"Hartman sweeps with gusto through over a century and a half of U.S. history, revealing the influence of Marxism on dozens of institutions, individuals, and events, obscure and famous. . . . to show that both liberal critics and right-wing demonizers got his favorite thinker terribly wrong."
"Karl Marx in America is a start in building the narrative of how a generation of American intellectuals are beginning to analyze the history of Marxism in the United States not as a failure but as a continuing tradition, with the present being an historically important moment in its development and to which we can contribute. After all, we have nothing to lose."
"Recent books on Marx have oscillated between presenting him as a singularly nineteenth-century figure or as a timeless savant whose ideas are applicable across all of the spaces and times of capitalist modernity. Hartman's approach, disaggregating the man from the posthumous deployment of his later ideas, allows him to stand on both sides of that divide. The result is an astute and politically useful book about a vital strand of American intellectual thought."
"If you've never read about Marx's life, Hartman's book doubles as a short biography; if you've never read The Eighteenth Brumaire of Louis Bonaparte (1852), Hartman's book is a primer on a variety of Marx's most cited and important philosophy. If you've never read Marx's interpreters--who are many, from Kenneth Burke to Frantz Fanon and David Harvey--Karl Marx in America is a road map. But the most interesting insight in the book comes from the laundry list of Marx's haters, and their complete inability to land a good punch on our boy."

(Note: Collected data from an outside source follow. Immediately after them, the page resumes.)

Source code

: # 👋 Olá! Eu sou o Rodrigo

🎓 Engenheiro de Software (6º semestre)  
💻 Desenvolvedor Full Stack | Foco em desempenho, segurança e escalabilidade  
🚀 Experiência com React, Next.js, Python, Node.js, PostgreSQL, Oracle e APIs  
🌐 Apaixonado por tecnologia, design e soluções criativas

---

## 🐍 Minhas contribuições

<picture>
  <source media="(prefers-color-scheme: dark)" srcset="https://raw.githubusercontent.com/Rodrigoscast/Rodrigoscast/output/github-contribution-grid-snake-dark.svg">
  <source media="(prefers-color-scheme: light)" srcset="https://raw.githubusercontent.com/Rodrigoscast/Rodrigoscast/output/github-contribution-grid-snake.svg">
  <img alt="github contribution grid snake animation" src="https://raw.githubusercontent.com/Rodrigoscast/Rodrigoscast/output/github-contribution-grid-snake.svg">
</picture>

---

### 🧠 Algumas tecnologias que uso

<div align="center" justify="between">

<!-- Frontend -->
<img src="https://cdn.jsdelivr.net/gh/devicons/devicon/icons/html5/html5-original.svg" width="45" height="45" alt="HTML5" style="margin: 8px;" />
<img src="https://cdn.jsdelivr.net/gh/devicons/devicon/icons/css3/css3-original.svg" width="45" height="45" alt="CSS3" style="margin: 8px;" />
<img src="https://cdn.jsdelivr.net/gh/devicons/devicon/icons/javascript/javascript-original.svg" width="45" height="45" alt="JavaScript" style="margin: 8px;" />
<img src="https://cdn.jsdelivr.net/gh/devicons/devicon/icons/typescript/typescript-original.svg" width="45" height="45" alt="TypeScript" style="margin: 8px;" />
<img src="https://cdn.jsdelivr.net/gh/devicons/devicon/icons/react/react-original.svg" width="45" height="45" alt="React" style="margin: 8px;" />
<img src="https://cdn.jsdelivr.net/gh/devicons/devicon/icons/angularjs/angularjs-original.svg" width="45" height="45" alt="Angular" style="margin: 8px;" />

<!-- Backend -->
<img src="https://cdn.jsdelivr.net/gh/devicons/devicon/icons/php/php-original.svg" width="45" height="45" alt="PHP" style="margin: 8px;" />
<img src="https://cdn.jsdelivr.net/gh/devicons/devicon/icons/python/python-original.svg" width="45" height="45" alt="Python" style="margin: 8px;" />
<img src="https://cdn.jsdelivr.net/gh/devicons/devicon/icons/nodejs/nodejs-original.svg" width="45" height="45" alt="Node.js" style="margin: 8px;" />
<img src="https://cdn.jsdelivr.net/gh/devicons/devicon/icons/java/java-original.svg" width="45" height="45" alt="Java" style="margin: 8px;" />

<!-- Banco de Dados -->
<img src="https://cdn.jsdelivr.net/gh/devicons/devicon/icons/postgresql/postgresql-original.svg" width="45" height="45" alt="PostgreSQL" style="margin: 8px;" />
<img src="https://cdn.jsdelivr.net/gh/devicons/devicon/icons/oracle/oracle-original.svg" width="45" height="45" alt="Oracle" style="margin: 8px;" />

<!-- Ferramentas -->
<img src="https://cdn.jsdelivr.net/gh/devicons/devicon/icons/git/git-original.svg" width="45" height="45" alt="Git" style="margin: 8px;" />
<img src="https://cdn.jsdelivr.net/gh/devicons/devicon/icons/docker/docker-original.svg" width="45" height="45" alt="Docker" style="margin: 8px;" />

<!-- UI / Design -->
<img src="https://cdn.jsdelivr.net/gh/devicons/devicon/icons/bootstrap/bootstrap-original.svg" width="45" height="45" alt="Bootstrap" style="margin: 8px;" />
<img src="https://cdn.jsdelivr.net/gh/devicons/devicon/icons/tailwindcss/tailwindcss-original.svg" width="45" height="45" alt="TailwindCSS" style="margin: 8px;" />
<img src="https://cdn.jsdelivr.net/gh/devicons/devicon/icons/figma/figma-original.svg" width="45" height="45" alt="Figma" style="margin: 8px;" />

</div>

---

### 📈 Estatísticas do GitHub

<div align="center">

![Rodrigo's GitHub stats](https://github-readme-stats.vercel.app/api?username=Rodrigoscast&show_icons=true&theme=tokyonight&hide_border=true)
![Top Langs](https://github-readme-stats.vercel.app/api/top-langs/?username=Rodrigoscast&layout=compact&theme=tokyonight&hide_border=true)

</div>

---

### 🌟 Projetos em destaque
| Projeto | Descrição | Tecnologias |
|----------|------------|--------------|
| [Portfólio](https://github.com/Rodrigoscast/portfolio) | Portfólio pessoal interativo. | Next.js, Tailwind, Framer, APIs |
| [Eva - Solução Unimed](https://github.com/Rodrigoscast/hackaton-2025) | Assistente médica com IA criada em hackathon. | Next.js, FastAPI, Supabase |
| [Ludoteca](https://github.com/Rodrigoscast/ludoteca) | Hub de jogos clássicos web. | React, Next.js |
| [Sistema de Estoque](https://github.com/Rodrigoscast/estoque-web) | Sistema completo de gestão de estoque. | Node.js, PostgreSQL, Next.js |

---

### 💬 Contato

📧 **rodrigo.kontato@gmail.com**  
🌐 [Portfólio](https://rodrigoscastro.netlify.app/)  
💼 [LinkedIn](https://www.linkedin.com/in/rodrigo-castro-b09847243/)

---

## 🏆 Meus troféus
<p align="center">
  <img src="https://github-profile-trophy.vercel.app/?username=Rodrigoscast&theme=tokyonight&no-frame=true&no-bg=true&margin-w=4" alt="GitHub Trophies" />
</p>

"A nimble study that sheds new light on Marx's thought and enduring influence."
"Students of U.S. history and thought will benefit from this study."
"Karl Marx in America significantly contributes to our understanding of the twists and turns of the periodic Marx booms. Throughout its 500 pages and nine chapters, the text adroitly historicizes a wide range of American readers' uses of Marx since the mid-19th century."
"Karl Marx in America is a fascinating and long overdue book. As Andrew Hartman notes, not only was Marx an active participant in American political debate as a correspondent for the New York Tribune for the crucial decade leading up to the Civil War; he has been a specter haunting American political debate since the Gilded Age. Much American social reform discourse--from fin de siecle meliorist socialism and Progressivism through postwar industrial and interest-group pluralism, as well as Cold War liberalism, to a neoliberalism experiencing legitimation problems--has been shaped in typically unacknowledged debate with, or opposition to, Marx and Marxism. The topic is important, and it is particularly well treated by a deft intellectual historian like Hartman."
"'As long as capitalism persists, Marx cannot be killed.' So writes Andrew Hartman in a capacious, captivating, and learned study that demonstrates why every generation of Americans, on the right as well as left, has been compelled to grapple with and reinterpret Karl Marx and all his works. This is a brilliant, provocative, and highly readable history, essential to an understanding of American capitalism and its critics, past and present."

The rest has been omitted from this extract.